Your instructions ::
Return all lines of the data in which the string "https" occurs.

Supplied records ::
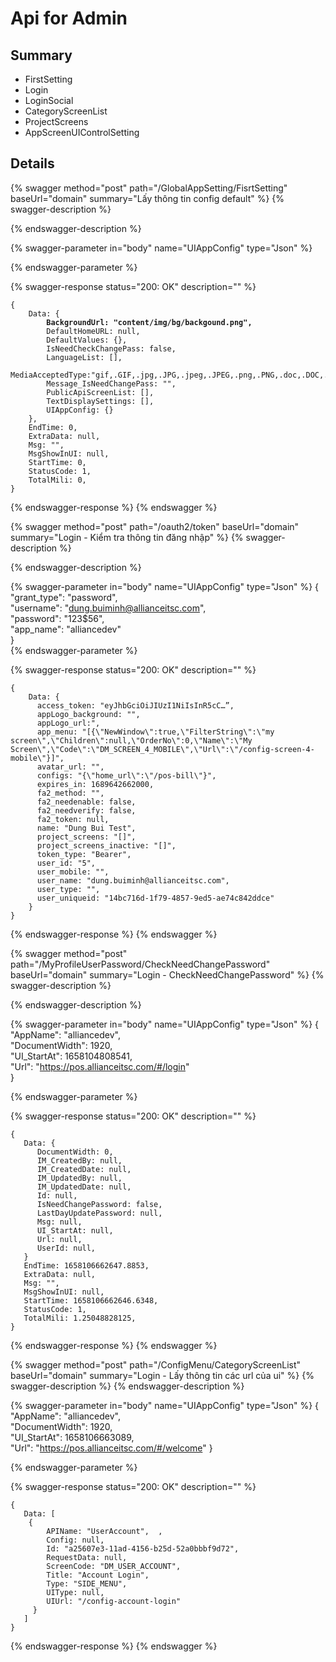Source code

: # Api for Admin

## Summary

* FirstSetting
* Login
* LoginSocial
* CategoryScreenList
* ProjectScreens
* AppScreenUIControlSetting

## Details

{% swagger method="post" path="/GlobalAppSetting/FisrtSetting" baseUrl="domain" summary="Lấy thông tin config default" %}
{% swagger-description %}

{% endswagger-description %}

{% swagger-parameter in="body" name="UIAppConfig" type="Json" %}

{% endswagger-parameter %}

{% swagger-response status="200: OK" description="" %}
<pre class="language-javascript"><code class="lang-javascript">{
    Data: {
<strong>        BackgroundUrl: "content/img/bg/backgound.png",
</strong>        DefaultHomeURL: null,
        DefaultValues: {},
        IsNeedCheckChangePass: false,
        LanguageList: [],
        MediaAcceptedType:"gif,.GIF,.jpg,.JPG,.jpeg,.JPEG,.png,.PNG,.doc,.DOC,.docx,.docx,.xls,.XLS,.xlsx,.xlsx,.pdf,.PDF,.txt,.TXT,.dwg,.DWG,.sql,.json,.HEIC,.HEIF,.HEVC",
        Message_IsNeedChangePass: "",
        PublicApiScreenList: [],
        TextDisplaySettings: [],
        UIAppConfig: {}
    },
    EndTime: 0,
    ExtraData: null,
    Msg: "",
    MsgShowInUI: null,
    StartTime: 0,
    StatusCode: 1,
    TotalMili: 0,
}
</code></pre>
{% endswagger-response %}
{% endswagger %}  

{% swagger method="post" path="/oauth2/token" baseUrl="domain" summary="Login - Kiểm tra thông tin đăng nhập" %}
{% swagger-description %}

{% endswagger-description %}

{% swagger-parameter in="body" name="UIAppConfig" type="Json" %}
{  
    "grant_type": "password",  
    "username": "dung.buiminh@allianceitsc.com",  
    "password": "123$56",  
    "app_name": "alliancedev"  
}  
{% endswagger-parameter %}

{% swagger-response status="200: OK" description="" %}
<pre class="language-javascript"><code class="lang-javascript">{
    Data: {
      access_token: "eyJhbGciOiJIUzI1NiIsInR5cC…”,
      appLogo_background: "",
      appLogo_url:",
      app_menu: "[{\"NewWindow\":true,\"FilterString\":\"my screen\",\"Children\":null,\"OrderNo\":0,\"Name\":\"My                Screen\",\"Code\":\"DM_SCREEN_4_MOBILE\",\"Url\":\"/config-screen-4-mobile\"}]",
      avatar_url: "",
      configs: "{\"home_url\":\"/pos-bill\"}",
      expires_in: 1689642662000,
      fa2_method: "",
      fa2_needenable: false,
      fa2_needverify: false,
      fa2_token: null,
      name: "Dung Bui Test",
      project_screens: "[]",
      project_screens_inactive: "[]",
      token_type: "Bearer",
      user_id: "5",
      user_mobile: "",
      user_name: "dung.buiminh@allianceitsc.com",
      user_type: "",
      user_uniqueid: "14bc716d-1f79-4857-9ed5-ae74c842ddce"
    }
}
</code></pre>
{% endswagger-response %}
{% endswagger %}
  
  
{% swagger method="post" path="/MyProfileUserPassword/CheckNeedChangePassword" baseUrl="domain" summary="Login - CheckNeedChangePassword" %}
{% swagger-description %}

{% endswagger-description %}

{% swagger-parameter in="body" name="UIAppConfig" type="Json" %}
{  
    "AppName": "alliancedev",  
    "DocumentWidth": 1920,  
    "UI_StartAt": 1658104808541,  
    "Url": "https://pos.allianceitsc.com/#/login"  
}

{% endswagger-parameter %}

{% swagger-response status="200: OK" description="" %}
<pre class="language-javascript"><code class="lang-javascript">{
   Data: {
      DocumentWidth: 0,
      IM_CreatedBy: null,
      IM_CreatedDate: null,
      IM_UpdatedBy: null,
      IM_UpdatedDate: null,
      Id: null,
      IsNeedChangePassword: false,
      LastDayUpdatePassword: null,
      Msg: null,
      UI_StartAt: null,
      Url: null,
      UserId: null,
   }
   EndTime: 1658106662647.8853,
   ExtraData: null,
   Msg: "",
   MsgShowInUI: null,
   StartTime: 1658106662646.6348,
   StatusCode: 1,
   TotalMili: 1.25048828125,
}
</code></pre>
{% endswagger-response %}
{% endswagger %}  
  
  
{% swagger method="post" path="/ConfigMenu/CategoryScreenList" baseUrl="domain" summary="Login - Lấy thông tin các url của ui" %}
{% swagger-description %}
{% endswagger-description %}

{% swagger-parameter in="body" name="UIAppConfig" type="Json" %}
{  
    "AppName": "alliancedev",  
    "DocumentWidth": 1920,  
    "UI_StartAt": 1658106663089,  
    "Url": "https://pos.allianceitsc.com/#/welcome"
}

{% endswagger-parameter %}

{% swagger-response status="200: OK" description="" %}
<pre class="language-javascript"><code class="lang-javascript">{
   Data: [
    {
        APIName: "UserAccount",  ,  
        Config: null,  
        Id: "a25607e3-11ad-4156-b25d-52a0bbbf9d72",  
        RequestData: null,  
        ScreenCode: "DM_USER_ACCOUNT",  
        Title: "Account Login",  
        Type: "SIDE_MENU",  
        UIType: null,  
        UIUrl: "/config-account-login"
     } 
   ]
}
</code></pre>
{% endswagger-response %}
{% endswagger %}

Solution below ::
    "Url": "https://pos.allianceitsc.com/#/login"  
    "Url": "https://pos.allianceitsc.com/#/welcome"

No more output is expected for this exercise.